EL carácter más o menos ilustrado de alguien no depende de la etiqueta ideológica que escoja sino de la filosofía que trasluzca su discurso y, sobre todo, de los actos que realice, avale o justifique. Te dirás liberal o progresista, pero no puedes serlo, por mucho que te empeñes, si tus actos y palabras rezuman nacionalismo, excrecencia ideológica del romanticismo alemán. No negaré el interés intelectual de los enemigos de las Luces, y admito que Nafta pueda seducir más que Settembrini en La montaña mágica. Pero ni los actuales valedores de la oscuridad son capaces de estimularnos como el personaje de Thomas Mann, ni, volviendo a un presente más prosaico, hay modo de comprarle la etiqueta ilustrada a quienes se consagran a fines reaccionarios.

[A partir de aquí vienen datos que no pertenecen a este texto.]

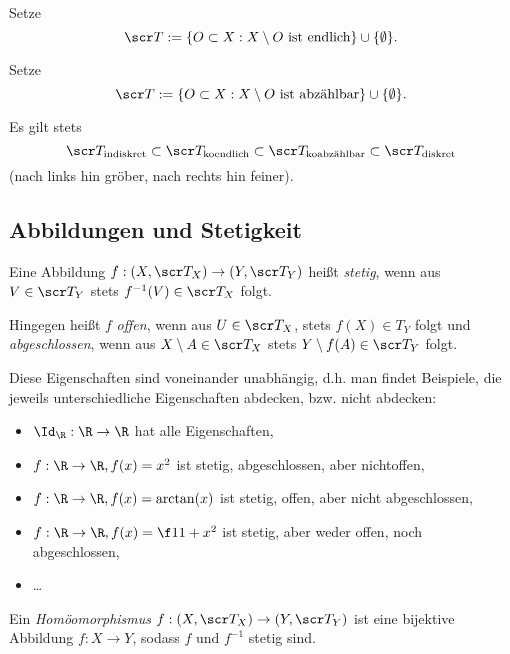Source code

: \begin{ex}
	Setze
	\[
		\scr T
		:= \{ O \subset X : X \setminus O \text{ ist endlich} \} \cup \{\emptyset\}.
	\]
\end{ex}

\begin{ex}
	Setze
	\[
		\scr T
		:= \{ O \subset X : X \setminus O \text{ ist abzählbar} \} \cup \{ \emptyset \}.
	\]
\end{ex}

\begin{nt}
	Es gilt stets
	\[
		\scr T_{\text{indiskret}}
		\subset \scr T_{\text{koendlich}}
		\subset \scr T_{\text{koabzählbar}}
		\subset \scr T_{\text{diskret}}
	\]
	(nach links hin gröber, nach rechts hin feiner).
\end{nt}

\subsection{Abbildungen und Stetigkeit}

\begin{df}
	Eine Abbildung $f: (X,\scr T_X) \to (Y, \scr T_Y)$ heißt \emph{stetig}, wenn aus $V \in \scr T_Y$ stets $f^{-1}(V) \in \scr T_X$ folgt.

	Hingegen heißt $f$ \emph{offen}, wenn aus $U \in \scr T_X$, stets $f(X) \in T_Y$ folgt und \emph{abgeschlossen}, wenn aus $X \setminus A \in \scr T_X$ stets $Y \setminus f(A) \in \scr T_Y$ folgt.
	\begin{note}
		Diese Eigenschaften sind voneinander unabhängig, d.h. man findet Beispiele, die jeweils unterschiedliche Eigenschaften abdecken, bzw. nicht abdecken:
		\begin{itemize}
			\item
				$\Id_\R: \R \to \R$ hat alle Eigenschaften,
			\item
				$f: \R \to \R, f(x) = x^2$ ist stetig, abgeschlossen, aber nichtoffen,
			\item
				$f: \R \to \R, f(x) = \arctan(x)$ ist stetig, offen, aber nicht abgeschlossen,
			\item
				$f: \R \to \R, f(x) = \f 1{1+x^2}$ ist stetig, aber weder offen, noch abgeschlossen,
			\item
				\dots
		\end{itemize}
	\end{note}
\end{df}

\begin{df} \label{df:homeomorphism}
	Ein \emph{Homöomorphismus} $f: (X,\scr T_X) \to (Y, \scr T_Y)$ ist eine bijektive Abbildung $f: X \to Y$, sodass $f$ und $f^{-1}$ stetig sind.
\end{df}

Hasta ahora, no era extraño que los críticos sometidos a entornos nacionalistas nos desahogáramos de vez en cuando colocando espejos delante de los falsarios. Francamente, lo ponían fácil. Vean, cuando esta mañana he sabido de las últimas proclamas particularistas disfrazadas de modernidades europeas, me ha venido a la cabeza el Menosprecio de Corte ya labanza de aldea, de Antonio de Guevara. Meter los prejuicios del nacionalismo catalán del siglo XXI en un moralista castellano del siglo XVI es un consuelo íntimo. Como el que procura la aparente paradoja de que la historiografía nacionalista suscriba con entusiasmo la vieja tesis central de los historiadores «visigóticos»: España es Castilla. Una visión superada, qué cosas, por Vicens Vives y, a efectos prácticos, por la Constitución del 78. El empeño en resucitar debates tan muertos acusa la impostura. Sólo desde ella se puede insistir en que España, una de las naciones más descentralizadas del mundo, tiene un Estado asfixiantemente centralista.

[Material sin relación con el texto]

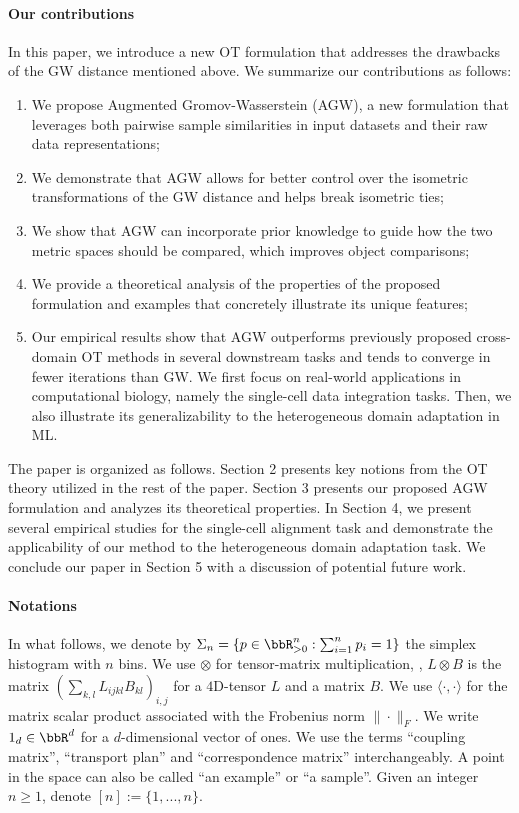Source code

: \paragraph{Our contributions}
In this paper, we introduce a new OT formulation that addresses the drawbacks of the
GW distance mentioned above. We summarize our contributions as follows:
\begin{enumerate}
    \item We propose Augmented Gromov-Wasserstein (AGW), a new formulation that leverages
    both pairwise sample similarities in input datasets and their raw data representations;
    \item We demonstrate that AGW allows for better control over the isometric transformations
    of the GW distance and helps break isometric ties;
    \item We show that AGW can incorporate prior knowledge to guide how the two metric spaces
    should be compared, which improves object comparisons; %
    \item We provide a theoretical analysis of the properties of the proposed formulation
    and examples that concretely illustrate its unique features;
    \item Our empirical results show that AGW outperforms previously proposed
    cross-domain OT methods in several downstream tasks and tends to converge in fewer iterations
    than GW. We first focus on real-world applications in computational biology,
    namely the single-cell data integration tasks. Then, we also illustrate its generalizability
    to the heterogeneous domain adaptation in ML.
\end{enumerate}
The paper is organized as follows. Section 2 presents key notions from the OT theory
utilized in the rest of the paper. Section 3 presents our proposed AGW formulation and
analyzes its theoretical properties. In Section 4, we present several empirical studies
for the single-cell alignment task and demonstrate the applicability of our method to
the heterogeneous domain adaptation task. We conclude our paper in Section 5 with
a discussion of potential future work.

\paragraph{Notations} In what follows, we denote by
$\Sigma_{n}=\{ p \in \bbR_{> 0}^n: \sum_{i=1}^{n} p_{i}=1\}$
the simplex histogram with $n$ bins. We use $\otimes$ for tensor-matrix multiplication,
\ie, $L \otimes B$ is the matrix $(\sum_{k,l} L_{ijkl} B_{kl})_{i,j}$ for a $4$D-tensor $L$ and
a matrix $B$. We use $\langle \cdot, \cdot \rangle$ for the matrix scalar product associated with
the Frobenius norm $\|\cdot\|_{F}$. We write $1_d \in \bbR^d$ for a
$d$-dimensional vector of ones. We use the terms ``coupling matrix'', ``transport plan''
and ``correspondence matrix'' interchangeably.
A point in the space can also be called ``an example'' or ``a sample''.
Given an integer $n \geq 1$, denote $[n] := \{ 1, ..., n\}$.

Con estas cositas nos íbamos entreteniendo los disidentes por salpimentar un poco la sosa unanimidad del país de los editoriales únicos. Pero no. Los términos inequívocos en que Artur Mas acaba de plantear su proyecto secesionista nos dejan sin espacio —y sin ganas— para la pulla diletante. Ya ni siquiera importa el modo en que hemos llegado hasta aquí, los lamentos por lo que se podría haber hecho y no se hizo, las razones del silencio de los corderos. Corremos el riesgo de seguir choteándonos de los fervorines de campanario mientras levantan fronteras a nuestro alrededor. Alerta.

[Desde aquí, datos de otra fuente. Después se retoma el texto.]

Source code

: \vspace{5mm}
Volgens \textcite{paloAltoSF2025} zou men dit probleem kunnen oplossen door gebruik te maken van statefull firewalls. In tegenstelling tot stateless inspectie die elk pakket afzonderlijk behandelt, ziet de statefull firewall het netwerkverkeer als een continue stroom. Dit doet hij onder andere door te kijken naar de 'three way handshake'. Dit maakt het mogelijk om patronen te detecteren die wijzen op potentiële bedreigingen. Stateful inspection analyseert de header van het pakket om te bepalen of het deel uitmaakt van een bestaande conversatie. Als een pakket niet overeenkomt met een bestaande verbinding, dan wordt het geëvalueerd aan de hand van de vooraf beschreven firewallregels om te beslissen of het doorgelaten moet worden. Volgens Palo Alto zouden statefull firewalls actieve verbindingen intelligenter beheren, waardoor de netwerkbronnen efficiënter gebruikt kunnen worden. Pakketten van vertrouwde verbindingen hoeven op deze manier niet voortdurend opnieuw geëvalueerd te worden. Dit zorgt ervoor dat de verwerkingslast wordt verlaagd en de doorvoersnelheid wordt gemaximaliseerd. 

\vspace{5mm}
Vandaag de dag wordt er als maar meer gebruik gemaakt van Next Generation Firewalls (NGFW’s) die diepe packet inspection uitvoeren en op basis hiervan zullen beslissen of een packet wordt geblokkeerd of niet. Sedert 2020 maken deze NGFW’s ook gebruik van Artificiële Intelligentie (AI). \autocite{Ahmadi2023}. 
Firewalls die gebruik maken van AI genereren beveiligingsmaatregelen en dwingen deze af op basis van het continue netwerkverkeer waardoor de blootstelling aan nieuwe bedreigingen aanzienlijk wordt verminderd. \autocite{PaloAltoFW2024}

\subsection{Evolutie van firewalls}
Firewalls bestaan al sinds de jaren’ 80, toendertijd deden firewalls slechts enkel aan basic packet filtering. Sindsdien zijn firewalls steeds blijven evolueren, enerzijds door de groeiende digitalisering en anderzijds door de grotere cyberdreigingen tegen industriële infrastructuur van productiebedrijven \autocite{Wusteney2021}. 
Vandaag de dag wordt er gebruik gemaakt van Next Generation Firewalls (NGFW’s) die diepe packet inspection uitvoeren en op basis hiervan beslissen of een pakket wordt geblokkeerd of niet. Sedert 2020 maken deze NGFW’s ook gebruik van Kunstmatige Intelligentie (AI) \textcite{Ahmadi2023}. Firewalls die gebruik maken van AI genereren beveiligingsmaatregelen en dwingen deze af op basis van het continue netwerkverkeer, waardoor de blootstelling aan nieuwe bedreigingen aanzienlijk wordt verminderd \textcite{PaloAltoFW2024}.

La Generalidad no es cualquier cosa; tiene poder ejecutivo y poder legislativo; posee un sinnúmero de competencias que afectan a la vida diaria de millones de personas. Más allá de los trucos semánticos nacionalistas («Cataluña y España»: ¿qué pinta ahí esa conjunción?) hay un hecho que lo cambia todo: el administrador máximo de un poder no desdeñable anuncia que sus planes pasan por encima de la Constitución y de los tribunales. Ergo sólo reconoce como legítima su ley. Y ningún tribunal. Por desgracia, la lengua española se ha visto obligada a desarrollar múltiples expresiones para designar lo de Mas. Y ninguna es graciosa.